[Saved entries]
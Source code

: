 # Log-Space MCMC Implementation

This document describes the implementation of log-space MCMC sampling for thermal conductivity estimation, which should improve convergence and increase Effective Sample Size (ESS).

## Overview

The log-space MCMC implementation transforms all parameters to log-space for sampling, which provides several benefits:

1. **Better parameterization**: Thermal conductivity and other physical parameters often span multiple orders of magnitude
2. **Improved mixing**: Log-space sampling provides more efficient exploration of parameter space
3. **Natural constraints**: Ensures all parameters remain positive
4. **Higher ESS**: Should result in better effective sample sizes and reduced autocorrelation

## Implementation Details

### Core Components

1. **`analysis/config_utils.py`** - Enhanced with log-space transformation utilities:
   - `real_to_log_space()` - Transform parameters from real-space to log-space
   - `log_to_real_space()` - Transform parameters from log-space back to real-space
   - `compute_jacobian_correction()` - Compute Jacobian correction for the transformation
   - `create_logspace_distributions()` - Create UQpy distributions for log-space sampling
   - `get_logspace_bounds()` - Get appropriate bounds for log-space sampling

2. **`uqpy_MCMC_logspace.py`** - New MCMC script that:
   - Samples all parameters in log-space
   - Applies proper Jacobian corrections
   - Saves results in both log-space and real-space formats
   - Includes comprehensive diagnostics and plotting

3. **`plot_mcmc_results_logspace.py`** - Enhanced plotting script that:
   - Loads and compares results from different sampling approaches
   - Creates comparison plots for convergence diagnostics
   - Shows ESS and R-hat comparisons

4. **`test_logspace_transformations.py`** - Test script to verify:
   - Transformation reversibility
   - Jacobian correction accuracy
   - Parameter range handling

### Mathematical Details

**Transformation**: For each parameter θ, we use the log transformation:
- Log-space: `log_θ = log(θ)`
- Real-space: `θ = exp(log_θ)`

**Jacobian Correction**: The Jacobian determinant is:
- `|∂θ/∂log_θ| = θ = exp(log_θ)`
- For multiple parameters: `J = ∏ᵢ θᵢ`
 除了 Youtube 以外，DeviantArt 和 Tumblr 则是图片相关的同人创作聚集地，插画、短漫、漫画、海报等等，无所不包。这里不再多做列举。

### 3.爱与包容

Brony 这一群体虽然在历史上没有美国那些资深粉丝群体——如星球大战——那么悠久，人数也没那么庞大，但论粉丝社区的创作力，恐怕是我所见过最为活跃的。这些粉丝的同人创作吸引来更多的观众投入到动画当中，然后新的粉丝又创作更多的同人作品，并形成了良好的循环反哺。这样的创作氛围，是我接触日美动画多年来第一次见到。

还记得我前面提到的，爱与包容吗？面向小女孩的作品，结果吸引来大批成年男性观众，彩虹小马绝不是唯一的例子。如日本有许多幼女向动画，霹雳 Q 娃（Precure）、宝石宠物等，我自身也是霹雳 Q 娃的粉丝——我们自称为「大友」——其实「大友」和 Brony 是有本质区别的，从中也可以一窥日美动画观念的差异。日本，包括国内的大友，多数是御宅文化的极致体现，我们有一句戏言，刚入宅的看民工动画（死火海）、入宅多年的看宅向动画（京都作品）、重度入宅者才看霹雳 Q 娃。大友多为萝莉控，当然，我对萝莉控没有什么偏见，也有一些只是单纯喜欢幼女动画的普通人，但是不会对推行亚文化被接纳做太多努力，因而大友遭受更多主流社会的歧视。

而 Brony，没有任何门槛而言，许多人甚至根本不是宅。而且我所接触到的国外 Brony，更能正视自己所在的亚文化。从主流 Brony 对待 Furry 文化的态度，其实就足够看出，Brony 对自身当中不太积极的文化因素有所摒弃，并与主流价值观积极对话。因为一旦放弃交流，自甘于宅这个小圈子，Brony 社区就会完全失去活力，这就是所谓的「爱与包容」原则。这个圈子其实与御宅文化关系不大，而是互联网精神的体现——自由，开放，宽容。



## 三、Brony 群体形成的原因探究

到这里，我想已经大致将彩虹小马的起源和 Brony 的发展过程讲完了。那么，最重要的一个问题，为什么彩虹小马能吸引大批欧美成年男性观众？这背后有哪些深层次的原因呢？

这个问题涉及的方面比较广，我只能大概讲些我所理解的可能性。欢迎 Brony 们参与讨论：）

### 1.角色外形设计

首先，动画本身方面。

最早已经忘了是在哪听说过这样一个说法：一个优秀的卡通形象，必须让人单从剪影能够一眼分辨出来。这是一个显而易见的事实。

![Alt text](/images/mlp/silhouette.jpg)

TASK PROMPT: Wherever a line in the data above contains the word "Details", copy that line.

FINISHED TASK:
## Implementation Details
### Mathematical Details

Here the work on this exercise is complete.